SR 151 begins at an intersection with US 29 (Amherst Highway) at the hamlet of Buffalo Hill north of Amherst in northern Amherst County. The state highway heads north as two-lane undivided Patrick Henry Highway. SR 151 passes through the village of Clifford, which contains the historic homes Brick House and Winton; the latter property is preserved as part of a country club. The state highway curves around Turkey Mountain and enters Nelson County by crossing the Piney River.

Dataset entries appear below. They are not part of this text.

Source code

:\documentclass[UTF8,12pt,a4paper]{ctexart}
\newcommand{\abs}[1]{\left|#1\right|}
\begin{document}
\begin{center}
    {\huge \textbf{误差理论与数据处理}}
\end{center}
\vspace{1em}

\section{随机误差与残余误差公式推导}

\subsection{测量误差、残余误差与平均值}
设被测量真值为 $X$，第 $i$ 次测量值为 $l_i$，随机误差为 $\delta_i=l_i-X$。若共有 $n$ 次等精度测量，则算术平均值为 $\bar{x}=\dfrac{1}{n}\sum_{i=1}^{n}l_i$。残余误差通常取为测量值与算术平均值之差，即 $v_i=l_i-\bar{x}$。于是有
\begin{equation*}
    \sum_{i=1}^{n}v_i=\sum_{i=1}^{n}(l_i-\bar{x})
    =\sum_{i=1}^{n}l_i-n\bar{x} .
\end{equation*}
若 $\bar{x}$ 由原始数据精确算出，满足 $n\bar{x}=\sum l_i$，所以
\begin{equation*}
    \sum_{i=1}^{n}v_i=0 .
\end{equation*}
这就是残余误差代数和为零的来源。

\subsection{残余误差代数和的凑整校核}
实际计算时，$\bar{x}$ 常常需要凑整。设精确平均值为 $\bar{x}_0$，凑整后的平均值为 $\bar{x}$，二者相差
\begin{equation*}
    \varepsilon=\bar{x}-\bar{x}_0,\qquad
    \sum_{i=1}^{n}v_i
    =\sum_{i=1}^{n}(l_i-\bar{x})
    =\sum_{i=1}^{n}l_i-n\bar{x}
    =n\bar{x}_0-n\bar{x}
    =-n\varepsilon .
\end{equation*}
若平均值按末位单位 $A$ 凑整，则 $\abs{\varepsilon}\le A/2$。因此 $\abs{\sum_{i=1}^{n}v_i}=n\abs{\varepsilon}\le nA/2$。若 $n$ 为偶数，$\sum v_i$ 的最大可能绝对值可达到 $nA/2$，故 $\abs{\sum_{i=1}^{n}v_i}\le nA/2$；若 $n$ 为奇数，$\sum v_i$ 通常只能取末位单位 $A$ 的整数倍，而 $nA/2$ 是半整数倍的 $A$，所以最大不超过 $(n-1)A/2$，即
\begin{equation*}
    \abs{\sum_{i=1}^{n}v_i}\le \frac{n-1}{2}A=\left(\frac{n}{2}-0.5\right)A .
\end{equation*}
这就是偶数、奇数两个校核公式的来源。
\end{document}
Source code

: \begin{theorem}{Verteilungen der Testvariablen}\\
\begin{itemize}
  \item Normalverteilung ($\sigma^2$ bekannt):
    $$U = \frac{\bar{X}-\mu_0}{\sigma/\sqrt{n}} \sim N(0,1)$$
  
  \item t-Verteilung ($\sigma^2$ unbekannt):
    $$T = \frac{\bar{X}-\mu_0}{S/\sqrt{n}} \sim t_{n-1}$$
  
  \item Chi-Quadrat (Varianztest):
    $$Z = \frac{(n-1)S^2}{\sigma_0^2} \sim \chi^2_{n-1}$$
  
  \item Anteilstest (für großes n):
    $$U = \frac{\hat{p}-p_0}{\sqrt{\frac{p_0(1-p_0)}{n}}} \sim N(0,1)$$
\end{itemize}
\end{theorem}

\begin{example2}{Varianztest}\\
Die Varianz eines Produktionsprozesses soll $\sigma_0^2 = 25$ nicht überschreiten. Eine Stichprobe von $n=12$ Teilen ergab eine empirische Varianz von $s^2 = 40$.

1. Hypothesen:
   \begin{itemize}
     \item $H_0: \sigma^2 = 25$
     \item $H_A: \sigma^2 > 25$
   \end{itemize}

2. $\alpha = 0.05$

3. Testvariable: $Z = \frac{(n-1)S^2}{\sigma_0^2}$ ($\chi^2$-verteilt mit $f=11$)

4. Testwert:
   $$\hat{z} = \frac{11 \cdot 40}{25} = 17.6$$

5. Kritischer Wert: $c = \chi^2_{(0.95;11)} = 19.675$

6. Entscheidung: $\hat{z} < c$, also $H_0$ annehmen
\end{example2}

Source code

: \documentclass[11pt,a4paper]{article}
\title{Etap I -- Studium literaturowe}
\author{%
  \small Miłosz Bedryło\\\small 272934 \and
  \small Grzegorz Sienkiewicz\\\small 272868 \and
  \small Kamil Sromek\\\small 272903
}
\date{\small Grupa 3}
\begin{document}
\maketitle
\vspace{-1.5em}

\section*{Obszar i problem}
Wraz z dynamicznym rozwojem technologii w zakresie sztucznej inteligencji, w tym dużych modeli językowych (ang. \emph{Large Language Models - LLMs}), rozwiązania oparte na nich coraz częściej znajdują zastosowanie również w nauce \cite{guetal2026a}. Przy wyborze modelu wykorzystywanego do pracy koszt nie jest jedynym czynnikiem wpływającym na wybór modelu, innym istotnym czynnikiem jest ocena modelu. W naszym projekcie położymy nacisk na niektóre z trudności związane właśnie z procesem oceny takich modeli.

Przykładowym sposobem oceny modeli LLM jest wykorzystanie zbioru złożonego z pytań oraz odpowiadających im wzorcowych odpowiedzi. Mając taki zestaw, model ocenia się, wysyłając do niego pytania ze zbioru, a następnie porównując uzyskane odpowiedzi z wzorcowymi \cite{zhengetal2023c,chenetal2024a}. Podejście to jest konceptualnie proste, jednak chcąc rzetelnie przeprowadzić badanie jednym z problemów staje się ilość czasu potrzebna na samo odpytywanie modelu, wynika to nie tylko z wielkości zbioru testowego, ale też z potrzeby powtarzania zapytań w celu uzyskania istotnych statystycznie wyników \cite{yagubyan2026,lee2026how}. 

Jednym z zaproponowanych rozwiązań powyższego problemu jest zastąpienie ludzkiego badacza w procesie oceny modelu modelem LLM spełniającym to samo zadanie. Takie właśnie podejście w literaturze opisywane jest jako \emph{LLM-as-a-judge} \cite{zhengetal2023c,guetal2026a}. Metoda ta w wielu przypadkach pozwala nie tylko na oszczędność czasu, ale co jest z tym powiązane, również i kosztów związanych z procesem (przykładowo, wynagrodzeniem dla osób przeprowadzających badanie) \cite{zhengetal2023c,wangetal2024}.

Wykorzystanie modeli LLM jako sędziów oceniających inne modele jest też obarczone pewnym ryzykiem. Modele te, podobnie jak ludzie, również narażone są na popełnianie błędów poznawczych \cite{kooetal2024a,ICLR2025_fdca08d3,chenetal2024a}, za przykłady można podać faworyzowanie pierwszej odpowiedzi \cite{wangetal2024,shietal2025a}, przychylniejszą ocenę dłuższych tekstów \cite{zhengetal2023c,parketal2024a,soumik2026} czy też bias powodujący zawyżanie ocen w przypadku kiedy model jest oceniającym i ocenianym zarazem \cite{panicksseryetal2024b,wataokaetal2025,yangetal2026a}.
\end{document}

SR 151 passes through the hamlet of Piney River and intersects SR 56 (Tye Brook Highway) at a wye intersection; the southeast leg of the wye is unsigned, 0.23 mi long SR 151Y. SR 151 and SR 56 run concurrently northeast through Hendersons Store to Roseland, where SR 56 (Crabtree Falls Highway) splits northwest to ascend the spine of the Blue Ridge Mountains. Immediately to the north of the intersection, SR 151 crosses the Tye River at Lanes Ford. The state highway passes through Jonesboro and follows Hat Creek to its source at Horseshoe Mountain, which the highway crosses via a winding route at Brent Gap.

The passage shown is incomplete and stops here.